Nuclear officials argued that the fault lay not so much with the agency in Vienna as with its largely toothless mandate, which leaves it dependent on member states for voluntary compliance and control of information.

The fiercest criticism came from a former Soviet nuclear expert who helped organise the clean-up after the Chernobyl disaster in 1986. Iouli Andreev said that corporations had deliberately ignored the lessons of Chernobyl in the pursuit of profit and had been abetted by the negligence of the agency.

"After Chernobyl, all the force of the nuclear industry was directed to hide this event, for not creating damage to their reputation. The Chernobyl experience was not studied properly because who has money for studying? Only industry. But industry doesn't like it," Andreev told Reuters news agency.

He once ran the Soviet Spetsatom agency involved in the Chernobyl clean-up. He now teaches on nuclear safety and has served as an adviser to Austria's environment ministry.

Andreev said that in order to cut costs, spent fuel rods at Fukushima had been too closely stacked in pools near the nuclear reactors. One of those pools caught fire, dispersing radioactivity into the atmosphere.

"The Japanese were very greedy and they used every square inch of the space. But when you have a dense placing of spent fuel in the basin, you have a high possibility of fire if the water is removed from the basin," Andreev said.

He said the agency was too close to the corporations to enforce standards properly. "This is only a fake organisation because every organisation which depends on the nuclear industry – and the IAEA depends on the nuclear industry – cannot perform properly ... It always will try to hide the reality."

Officials in Vienna said the criticism implied a misunderstanding of the agency's role. They said that it had a mandate to demand inspections and judge compliance when illicit nuclear weapons programmes are suspected, as in Iran and Syria. On nuclear safety, on the other hand, the agency does not have the right of inspection and cannot criticise member states' nuclear power industries. "The agency can facilitate the creation of a standard but cannot enforce that standard," an official said.

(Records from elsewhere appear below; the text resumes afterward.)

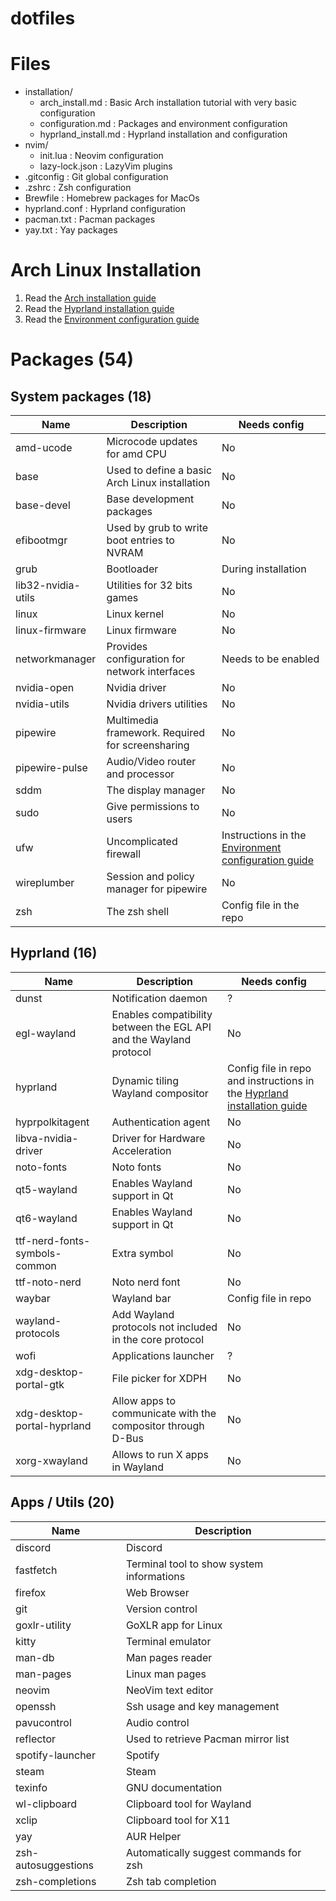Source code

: # dotfiles

# Files

- installation/
    - arch_install.md : Basic Arch installation tutorial with very basic configuration
    - configuration.md : Packages and environment configuration
    - hyprland_install.md : Hyprland installation and configuration
- nvim/
    - init.lua : Neovim configuration
    - lazy-lock.json : LazyVim plugins
- .gitconfig : Git global configuration
- .zshrc : Zsh configuration
- Brewfile : Homebrew packages for MacOs
- hyprland.conf : Hyprland configuration
- pacman.txt : Pacman packages
- yay.txt : Yay packages

# Arch Linux Installation

1. Read the [Arch installation guide](installation/arch_install.md)
2. Read the [Hyprland installation guide](installation/hyprland_install.md)
3. Read the [Environment configuration guide](installation/configuration.md)

# Packages (54)

## System packages (18)

| Name | Description | Needs config |
|------|-------------|--------------|
| amd-ucode | Microcode updates for amd CPU | No |
| base | Used to define a basic Arch Linux installation | No |
| base-devel | Base development packages  | No |
| efibootmgr | Used by grub to write boot entries to NVRAM | No |
| grub | Bootloader | During installation |
| lib32-nvidia-utils | Utilities for 32 bits games | No |
| linux | Linux kernel | No |
| linux-firmware | Linux firmware | No |
| networkmanager | Provides configuration for network interfaces | Needs to be enabled |
| nvidia-open | Nvidia driver | No |
| nvidia-utils | Nvidia drivers utilities | No |
| pipewire | Multimedia framework. Required for screensharing | No |
| pipewire-pulse | Audio/Video router and processor | No |
| sddm | The display manager | No |
| sudo | Give permissions to users | No |
| ufw | Uncomplicated firewall | Instructions in the [Environment configuration guide](installation/configuration.md) |
| wireplumber | Session and policy manager for pipewire | No |
| zsh | The zsh shell | Config file in the repo |

## Hyprland (16)

| Name | Description | Needs config |
|------|-------------|--------------|
| dunst | Notification daemon | ? |
| egl-wayland | Enables compatibility between the EGL API and the Wayland protocol | No |
| hyprland | Dynamic tiling Wayland compositor | Config file in repo and instructions in the [Hyprland installation guide](installation/hyprland_install.md) |
| hyprpolkitagent | Authentication agent | No |
| libva-nvidia-driver | Driver for Hardware Acceleration | No |
| noto-fonts | Noto fonts | No |
| qt5-wayland | Enables Wayland support in Qt | No |
| qt6-wayland | Enables Wayland support in Qt | No |
| ttf-nerd-fonts-symbols-common | Extra symbol | No |
| ttf-noto-nerd | Noto nerd font | No |
| waybar | Wayland bar | Config file in repo |
| wayland-protocols | Add Wayland protocols not included in the core protocol | No |
| wofi | Applications launcher | ? |
| xdg-desktop-portal-gtk | File picker for XDPH | No |
| xdg-desktop-portal-hyprland | Allow apps to communicate with the compositor through D-Bus | No |
| xorg-xwayland | Allows to run X apps in Wayland | No |

## Apps / Utils (20)

| Name | Description |
|------|-------------|
| discord | Discord | No |
| fastfetch | Terminal tool to show system informations | No |
| firefox | Web Browser | No |
| git | Version control | Config file in the repo |
| goxlr-utility | GoXLR app for Linux | No |
| kitty | Terminal emulator | No |
| man-db | Man pages reader | No |
| man-pages | Linux man pages | No |
| neovim | NeoVim text editor | Config file in the repo |
| openssh | Ssh usage and key management | Config file in the repo |
| pavucontrol | Audio control | No |
| reflector | Used to retrieve Pacman mirror list | No |
| spotify-launcher | Spotify | No |
| steam | Steam | No |
| texinfo | GNU documentation | No |
| wl-clipboard | Clipboard tool for Wayland | No |
| xclip | Clipboard tool for X11 | No |
| yay | AUR Helper | Packages to install listed in the repo |
| zsh-autosuggestions | Automatically suggest commands for zsh | No |
| zsh-completions | Zsh tab completion | No |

Amano was also criticised at a press conference for his agency's slowness in informing the public. The agency's briefings have frequently been several hours behind press reports in Japan. However, nuclear officials with knowledge of the agency's workings said that according to an internationally agreed convention on early notification of an accident, agency officials had to verify any information they disclosed with the country in which the incident had taken place. Over the past few days, they said, that had meant sending press releases to Tokyo for approval and often waiting hours for a response.